A number of utility factory functions are provided to easily create the type of Heap you want, namely:

  • make_min_heap<bool IsHeap = false, typename T>: create a min binary heap starting from a vector of values.
  • make_max_heap<bool IsHeap = false, typename T>: create a max binary heap starting from a vector of values.

Optionally, if you know that the vector you're feeding to BinaryHeap already respects the Heap property (i.e. std::is_heap(your_vector) evaluates to true), you can set the template argument IsHeap to true. This avoids the O(n) time heapify() step.
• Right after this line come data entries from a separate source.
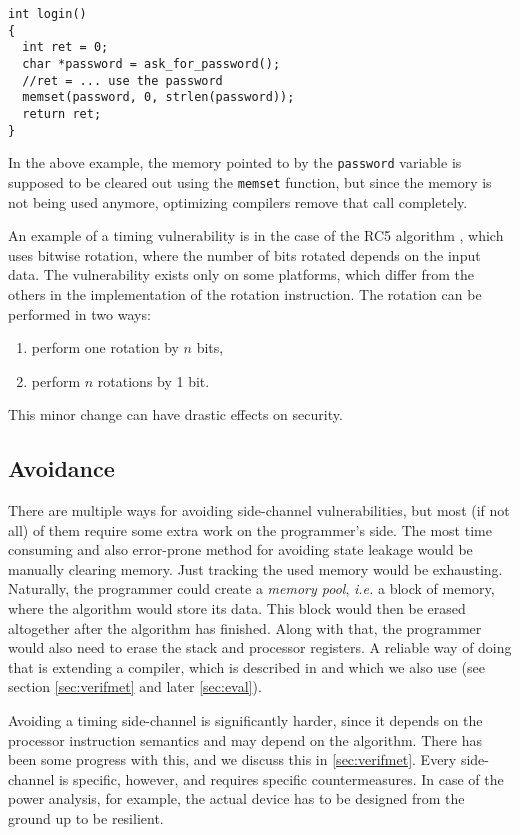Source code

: \documentclass[a4paper,10pt,openright]{memoir}
\newcommand{\ie}{\emph{i.e.}\xspace}
\newcommand{\term}[1]{\textit{#1}}
\newcommand{\code}[1]{\texttt{#1}}
\begin{document}
\begin{lstlisting}
int login()
{
  int ret = 0;
  char *password = ask_for_password();
  //ret = ... use the password
  memset(password, 0, strlen(password));
  return ret;
}
\end{lstlisting}

In the above example, the memory pointed to by the \code{password} 
variable is supposed to be cleared out using the \code{memset} 
function, but since the memory is not being used anymore, optimizing 
compilers remove that call completely\cite{whatyouc}.

An example of a timing vulnerability is in the case of the RC5 
algorithm \cite{TimingRC5}, which uses bitwise rotation, where the 
number of bits rotated depends on the input data. The vulnerability 
exists only on some platforms, which differ from the others in the 
implementation of the rotation instruction. The rotation can be 
performed in two ways: 
\begin{enumerate}
\item perform one rotation by $n$ bits,
\item perform $n$ rotations by 1 bit.
\end{enumerate}
This minor change can have drastic effects on security.

\subsection{Avoidance}

There are multiple ways for avoiding side-channel vulnerabilities, but 
most (if not all) of them require some extra work on the programmer's 
side. The most time consuming and also error-prone method for avoiding 
state leakage would be manually clearing memory. Just tracking the used 
memory would be exhausting. Naturally, the programmer could create a 
\term{memory pool}, \ie a block of memory, where the algorithm would 
store its data. This block would then be erased altogether after the 
algorithm has finished. Along with that, the programmer would also need 
to erase the stack and processor registers. A reliable way of doing 
that is extending a compiler, which is described in \cite{whatyouc} and 
which we also use (see section \ref{sec:verifmet} and later 
\ref{sec:eval}).

Avoiding a timing side-channel is significantly harder, since it 
depends on the processor instruction semantics and may depend on the 
algorithm. There has been some progress with this, and we discuss this 
in \ref{sec:verifmet}. Every side-channel is specific, however, and 
requires specific countermeasures. In case of the power analysis, for 
example, the actual device has to be designed from the ground up to be 
resilient.
\end{document}
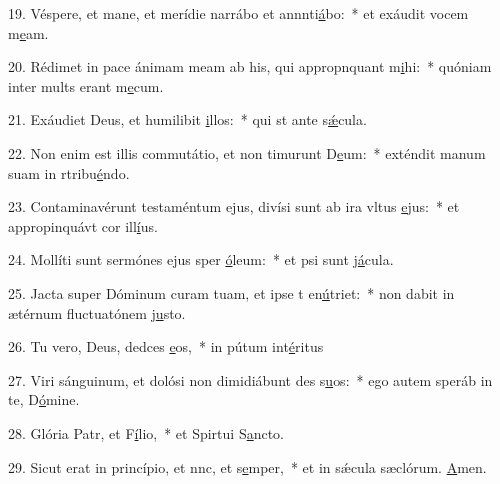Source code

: 19. Véspere, et mane, et merídie narrábo et annnti\uline{á}bo:~* et exáudit vocem m\uline{e}am.\par 
20. Rédimet in pace ánimam meam ab his, qui appropnquant m\uline{i}hi:~* quóniam inter mults erant m\uline{e}cum.\par 
21. Exáudiet Deus, et humilibit \uline{i}llos:~* qui st ante s\uline{ǽ}cula.\par 
22. Non enim est illis commutátio, et non timurunt D\uline{e}um:~* exténdit manum suam in rtribu\uline{é}ndo.\par 
23. Contaminavérunt testaméntum ejus, divísi sunt ab ira vltus \uline{e}jus:~* et appropinquávt cor ill\uline{í}us.\par 
24. Mollíti sunt sermónes ejus sper \uline{ó}leum:~* et psi sunt j\uline{á}cula.\par 
25. Jacta super Dóminum curam tuam, et ipse t en\uline{ú}triet:~* non dabit in ætérnum fluctuatónem j\uline{u}sto.\par 
26. Tu vero, Deus, dedces \uline{e}os,~* in pútum int\uline{é}ritus\par 
27. Viri sánguinum, et dolósi non dimidiábunt des s\uline{u}os:~* ego autem speráb in te, D\uline{ó}mine.\par 
28. Glória Patr, et F\uline{í}lio,~* et Spirtui S\uline{a}ncto.\par 
29. Sicut erat in princípio, et nnc, et s\uline{e}mper,~* et in sǽcula sæclórum. \uline{A}men.\par 
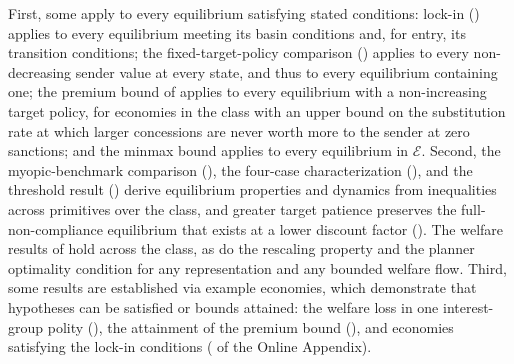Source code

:  First, some apply to every
equilibrium satisfying stated conditions: lock-in () applies to every
equilibrium meeting its basin conditions and, for entry, its transition conditions; the
fixed-target-policy comparison () applies to every non-decreasing
sender value at every state, and thus to every equilibrium containing one; the premium bound
of  applies to every equilibrium with a non-increasing target
policy, for economies in the class with an upper bound on the substitution rate at which
larger concessions are never worth more to the sender at zero sanctions; and the minmax
bound applies to every equilibrium in $\mathcal E$. Second, the myopic-benchmark
comparison (), the four-case characterization
(), and the threshold result () derive
equilibrium properties and dynamics from inequalities across primitives over the class, and
greater target patience preserves the full-non-compliance equilibrium that exists at a
lower discount factor (). The welfare results of
 hold across the class, as do the rescaling property and the planner
optimality condition for any representation and any bounded welfare flow. Third, some
results are established via example economies, which demonstrate that hypotheses can be
satisfied or bounds attained: the welfare loss in one interest-group polity
(), the attainment of the premium bound
(), and economies satisfying the lock-in conditions
( of the Online Appendix).

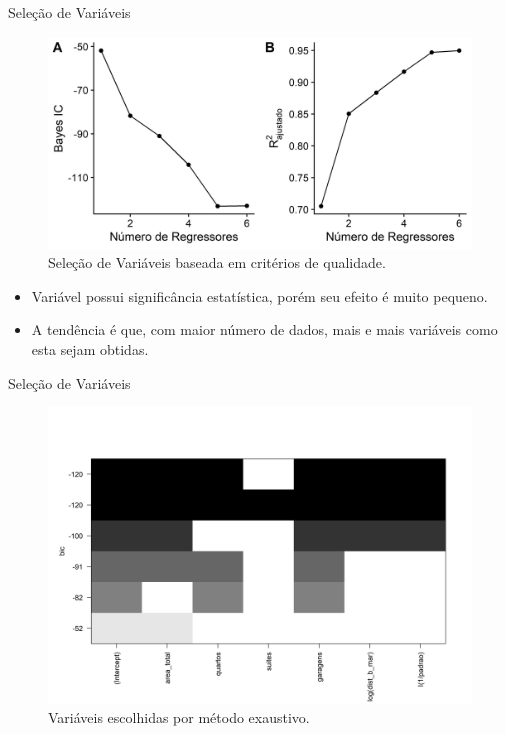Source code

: \documentclass[9pt,ignorenonframetext,aspectratio=169]{beamer}
\providecommand{\tightlist}{%
  \setlength{\itemsep}{0pt}\setlength{\parskip}{0pt}}
\begin{document}
\begin{frame}{Seleção de Variáveis}
\protect\hypertarget{seleuxe7uxe3o-de-variuxe1veis-2}{}

\begin{figure}

{\centering \includegraphics[width=0.8\linewidth]{images/regsub2-1} 

}

\caption{Seleção de Variáveis baseada em critérios de qualidade.}\label{fig:regsub2}
\end{figure}

\begin{itemize}[<+->]
\tightlist
\item
  Variável possui significância estatística, porém seu efeito é muito
  pequeno.
\item
  A tendência é que, com maior número de dados, mais e mais variáveis
  como esta sejam obtidas.
\end{itemize}

\end{frame}

\begin{frame}{Seleção de Variáveis}
\protect\hypertarget{seleuxe7uxe3o-de-variuxe1veis-3}{}

\begin{figure}

{\centering \includegraphics[width=0.7\linewidth]{images/regsub-1} 

}

\caption{Variáveis escolhidas por método exaustivo.}\label{fig:regsub}
\end{figure}

\end{frame}
\end{document}
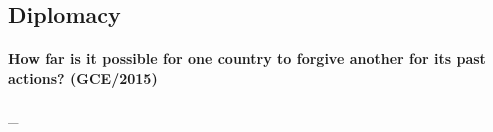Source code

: \documentclass[../../main]{subfiles}
\begin{document}
\subsection{Diplomacy}

\paragraph{How far is it possible for one country to forgive another for its past actions? (GCE/2015)} \_
\end{document}
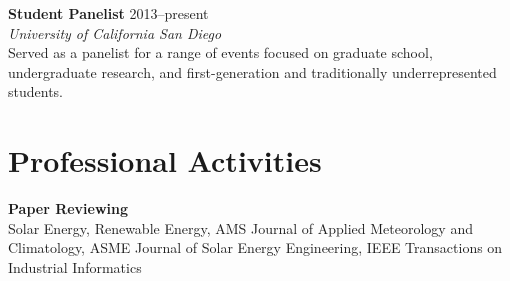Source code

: \documentclass[]{res}
\begin{document}
\begin{resume}
\textbf{Student Panelist} \hfill 2013--present \\
\textit{University of California San Diego} \\
Served as a panelist for a range of events focused on graduate school,
undergraduate research, and first-generation and traditionally underrepresented
students.


\section{Professional Activities}
\vspace{0.1in}

\textbf{Paper Reviewing} \\
Solar Energy, Renewable Energy, AMS Journal of Applied Meteorology and
Climatology, ASME Journal of Solar Energy Engineering, IEEE Transactions on
Industrial Informatics


%
%
%
%
%



\end{resume}
\end{document}
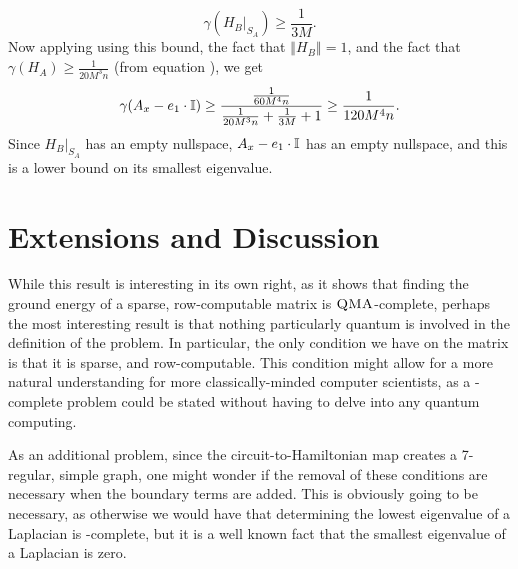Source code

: \documentclass[../thesis-main/thesis-main]{subfiles}
\begin{document}
\begin{equation}
\gamma(H_{B}|_{S_{A}})\geq\frac{1}{3M}.
\end{equation}
Now applying  using this bound, the fact that $\left\Vert H_{B}\right\Vert =1$, and the fact that $\gamma(H_{A})\geq\frac{1}{20M^{3}n}$ (from equation ), we get 
\begin{equation}
\gamma(A_{x}-e_{1}\cdot\mathbb{I})\geq\frac{\frac{1}{60M^{4}n}}{\frac{1}{20M^{3}n}+\frac{1}{3M}+1}\geq\frac{1}{120M^{4}n}.
\end{equation}
Since $H_{B}|_{S_{A}}$ has an empty nullspace, $A_{x}-e_{1}\cdot\mathbb{I}$ has an empty nullspace, and this is a lower bound on its smallest eigenvalue.

\section{Extensions and Discussion}

While this result is interesting in its own right, as it shows that finding the ground energy of a sparse, row-computable matrix is $\textsc{QMA}$-complete, perhaps the most interesting result is that nothing particularly quantum is involved in the definition of the problem.  In particular, the only condition we have on the matrix is that it is sparse, and row-computable.  This condition might allow for a more natural understanding for more classically-minded computer scientists, as a \QMA-complete problem could be stated without having to delve into any quantum computing.

As an additional problem, since the circuit-to-Hamiltonian map creates a 7-regular, simple graph, one might wonder if the removal of these conditions are necessary when the boundary terms are added.  This is obviously going to be necessary, as otherwise we would have that determining the lowest eigenvalue of a Laplacian is \QMA-complete, but it is a well known fact that the smallest eigenvalue of a Laplacian is zero.  


\end{document}
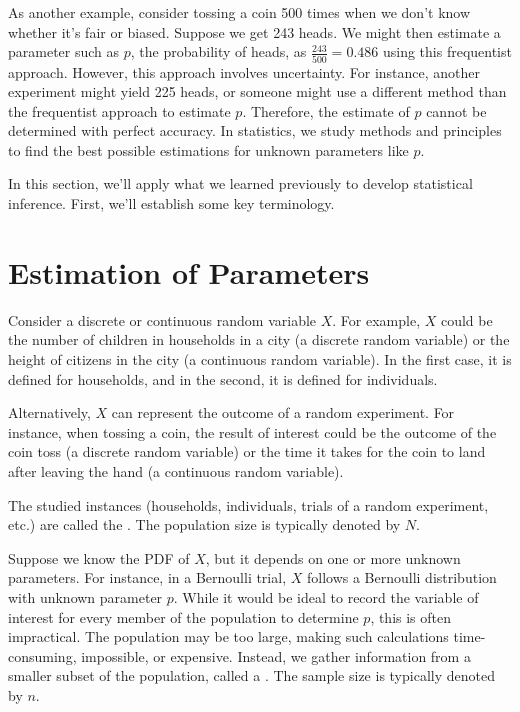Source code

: As another example, consider tossing a coin 500 times when we don't know whether it's fair or biased.
Suppose we get 243 heads.
We might then estimate a parameter such as \( p \), the probability of heads, as \( \frac{243}{500} = 0.486 \) using this frequentist approach.
However, this approach involves uncertainty.
For instance, another experiment might yield 225 heads, or someone might use a different method than the frequentist approach to estimate \( p \).
Therefore, the estimate of \( p \) cannot be determined with perfect accuracy.
In statistics, we study methods and principles to find the best possible estimations for unknown parameters like \( p \).

In this section, we'll apply what we learned previously to develop statistical inference.
First, we'll establish some key terminology.

\section{Estimation of Parameters}

Consider a discrete or continuous random variable  \( X \).
For example, \( X \) could be the number of children in households in a city (a discrete random variable) or the height of citizens in the city (a continuous random variable).
In the first case, it is defined for households, and in the second, it is defined for individuals.

Alternatively, \( X \) can represent the outcome of a random experiment.
For instance, when tossing a coin, the result of interest could be the outcome of the coin toss (a discrete random variable) or the time it takes for the coin to land after leaving the hand (a continuous random variable).

The studied instances (households, individuals, trials of a random experiment, etc.) are called the .
The population size is typically denoted by \( N \).

Suppose we know the PDF of \( X \), but it depends on one or more unknown parameters.
For instance, in a Bernoulli trial, \( X \) follows a Bernoulli distribution with unknown parameter \( p \).
While it would be ideal to record the variable of interest for every member of the population to determine \( p \), this is often impractical.
The population may be too large, making such calculations time-consuming, impossible, or expensive.
Instead, we gather information from a smaller subset of the population, called a .
The sample size is typically denoted by \( n \).

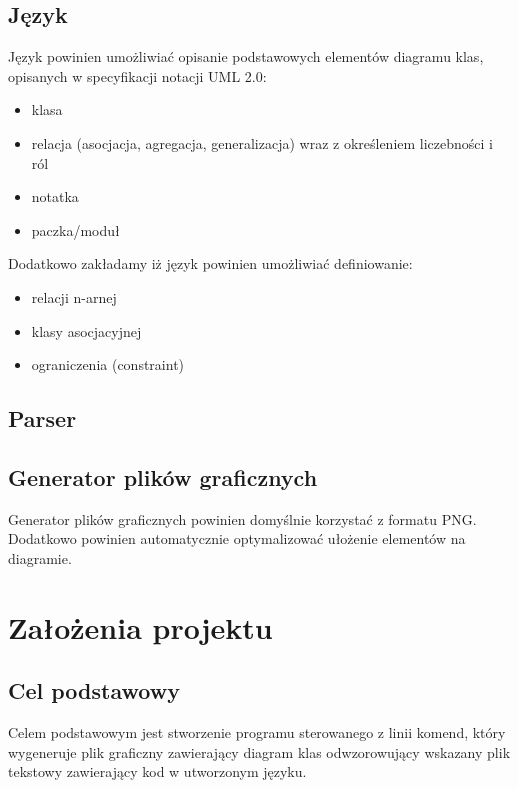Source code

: ﻿\documentclass[a4paper,11pt,notitlepage]{article}
\begin{document}
\subsection{Język}
Język powinien umożliwiać opisanie podstawowych elementów diagramu klas, opisanych w specyfikacji notacji UML 2.0:
\begin{itemize}
\item{klasa}
\item{relacja (asocjacja, agregacja, generalizacja) wraz z określeniem liczebności i ról}
\item{notatka}
\item{paczka/moduł}
\end{itemize}
Dodatkowo zakładamy iż język powinien umożliwiać definiowanie:
\begin{itemize} %
\item{relacji n-arnej}
\item{klasy asocjacyjnej}
\item{ograniczenia (constraint)}
\end{itemize}
\subsection{Parser}
\subsection{Generator plików graficznych}
Generator plików graficznych powinien domyślnie korzystać z formatu PNG. Dodatkowo powinien automatycznie optymalizować ułożenie elementów na diagramie. %
\section{Założenia projektu}
\subsection{Cel podstawowy}
Celem podstawowym jest stworzenie programu sterowanego z linii komend, który wygeneruje plik graficzny zawierający diagram klas odwzorowujący wskazany plik tekstowy zawierający kod w utworzonym języku.
\end{document}
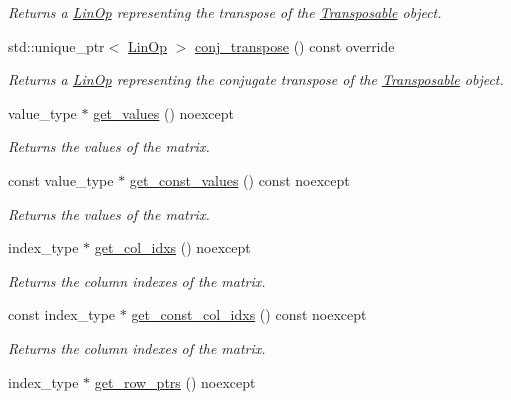 \begin{DoxyCompactItemize}
\begin{DoxyCompactList}\small\item\em Returns a \hyperlink{classgko_1_1LinOp}{Lin\+Op} representing the transpose of the \hyperlink{classgko_1_1Transposable}{Transposable} object. \end{DoxyCompactList}\item 
std\+::unique\+\_\+ptr$<$ \hyperlink{classgko_1_1LinOp}{Lin\+Op} $>$ \hyperlink{classgko_1_1matrix_1_1Csr_a38820451af5424f18b767667f3067d72}{conj\+\_\+transpose} () const override
\begin{DoxyCompactList}\small\item\em Returns a \hyperlink{classgko_1_1LinOp}{Lin\+Op} representing the conjugate transpose of the \hyperlink{classgko_1_1Transposable}{Transposable} object. \end{DoxyCompactList}\item 
value\+\_\+type $\ast$ \hyperlink{classgko_1_1matrix_1_1Csr_a929b0a194e6aeb1252b8e6781d162e83}{get\+\_\+values} () noexcept
\begin{DoxyCompactList}\small\item\em Returns the values of the matrix. \end{DoxyCompactList}\item 
const value\+\_\+type $\ast$ \hyperlink{classgko_1_1matrix_1_1Csr_a1801347665214bbefc837b44ba0695ff}{get\+\_\+const\+\_\+values} () const noexcept
\begin{DoxyCompactList}\small\item\em Returns the values of the matrix. \end{DoxyCompactList}\item 
index\+\_\+type $\ast$ \hyperlink{classgko_1_1matrix_1_1Csr_a81c6294177a1be4873804c8a85a9fc64}{get\+\_\+col\+\_\+idxs} () noexcept
\begin{DoxyCompactList}\small\item\em Returns the column indexes of the matrix. \end{DoxyCompactList}\item 
const index\+\_\+type $\ast$ \hyperlink{classgko_1_1matrix_1_1Csr_ac9d640d26449e0ee46c7cb2b80100d65}{get\+\_\+const\+\_\+col\+\_\+idxs} () const noexcept
\begin{DoxyCompactList}\small\item\em Returns the column indexes of the matrix. \end{DoxyCompactList}\item 
index\+\_\+type $\ast$ \hyperlink{classgko_1_1matrix_1_1Csr_a068e5158cf282fa977f0a137f8cd7f03}{get\+\_\+row\+\_\+ptrs} () noexcept

\end{DoxyCompactItemize}
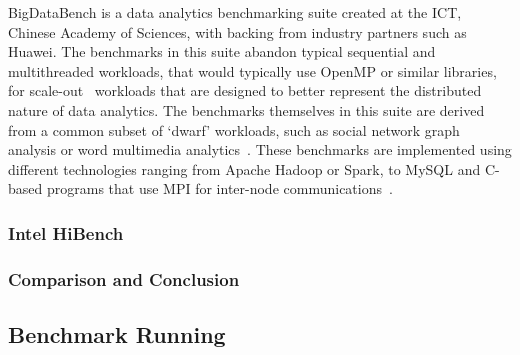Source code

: \documentclass[12pt,a4paper]{article}
\begin{document}
            	BigDataBench is a data analytics benchmarking suite created at the ICT, Chinese Academy of Sciences, with backing from industry partners such as Huawei. The benchmarks in this suite abandon typical sequential and multithreaded workloads, that would typically use OpenMP or similar libraries, for scale-out~\cite{big-data-bench-home} workloads that are designed to better represent the distributed nature of data analytics. The benchmarks themselves in this suite are derived from a common subset of `dwarf' workloads, such as social network graph analysis or word multimedia analytics~\cite{dwarf-workloads-big-data}. These benchmarks are implemented using different technologies ranging from Apache Hadoop or Spark, to MySQL and C-based programs that use MPI for inter-node communications~\cite{big-data-bench-home}.
            
            \subsubsection{Intel HiBench}
            \label{ssub:intel_hibench}
            
            
            \subsubsection{Comparison and Conclusion}
            \label{ssub:comparison_and_conclusion}
            
            
        \subsection{Benchmark Running}
        \label{sub:benchmark_running}
        
    
\end{document}
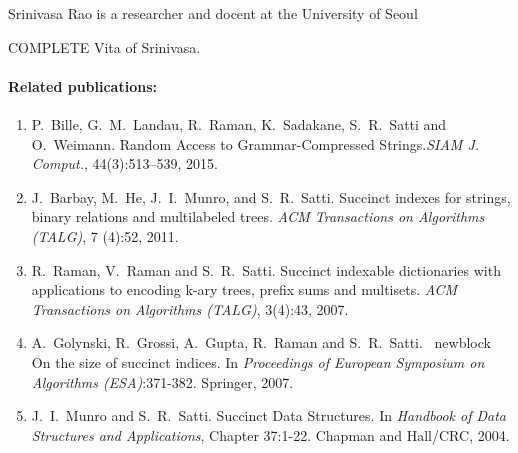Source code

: \documentclass[a4paper,10pt]{article}
\begin{document}
Srinivasa Rao  is a researcher and docent at the University of Seoul
\begin{TODO}
COMPLETE Vita of Srinivasa.
\end{TODO}

\paragraph{Related publications:}
\begin{enumerate}
\item P.~Bille, G.~M.~Landau, R.~Raman, K.~Sadakane, S.~R.~Satti and O.~Weimann. \newblock Random Access to Grammar-Compressed Strings.\newblock \emph{{SIAM} J. Comput.}, 44(3):513--539, 2015.
\item J.~Barbay, M.~He, J.~I.~Munro, and S.~R.~Satti. \newblock Succinct indexes for strings, binary relations and multilabeled trees. \newblock \emph{ACM Transactions on Algorithms (TALG)}, 7 (4):52, 2011.
\item R.~Raman, V.~Raman and S.~R.~Satti. \newblock Succinct indexable dictionaries with applications to encoding k-ary trees, prefix sums and multisets. \newblock \emph{ACM Transactions on Algorithms (TALG)}, 3(4):43, 2007.
\item A.~Golynski, R.~Grossi, A.~Gupta, R.~Raman and S.~R.~Satti. \ newblock On the size of succinct indices. \newblock In \emph {Proceedings of European Symposium on Algorithms (ESA)}:371-382.  Springer, 2007.
\item J.~I.~Munro and S.~R.~Satti. \newblock Succinct Data Structures. \newblock In \emph{Handbook of Data Structures and Applications}, Chapter 37:1-22. {Chapman and Hall/CRC}, 2004.
\end{enumerate}


\newpage



\end{document}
This template argument is checked at compile time using an if constexpr statement.

Example usage

#include <iostream>
#include <vector>
#include <jkds/container/binary_heap.h>

int main() {
  std::vector<char> vec { 'b', 'c', 'f', 'a', 'e', 'd' };

  // initialize a min heap in O(n)
  auto min_heap(jkds::container::make_min_heap(std::move(vec)));

  while (!min_heap.empty()) {
    // get the minimum element in O(1)
    std::cout << "Min: " << min_heap.top() << "\n";
    
    // remove the minimum element in O(log_2 n)
    min_heap.pop();
  }

  // Output:
  // Min: a
  // Min: b
  // Min: c
  // Min: d
  // Min: e
  // Min: f

  std::cout << "\n\n";
  auto max_heap(jkds::container::make_max_heap<true, uint16_t>());

  // add a new element in O(log_2 n'), where n' is the current size of the heap
  max_heap.push(30);

  max_heap.push(15);
  max_heap.push(5000);
  max_heap.push(50);
  max_heap.push(599);

  while (!max_heap.empty()) {
    // get the maximum element in O(1)
    std::cout << "Max: " << max_heap.top() << "\n";

    // remove the minimum element in O(log_2 n)
    max_heap.pop();
  }

  // Output:
  // Max: 5000
  // Max: 599
  // Max: 50
  // Max: 30
  // Max: 15
}

KHeap

The KHeap<HeapT, T, IsHeap=false> class (defined in k_heap.h) is a K-ary heap data structure, i.e., a heap represented as a tree where the number of children at each level is at most K, for a given constant 2 < K <= 64. It exposes the same API as BinaryHeap, but it requires K as an additional template parameter. KHeaps can be more cache-friendly than BinaryHeaps.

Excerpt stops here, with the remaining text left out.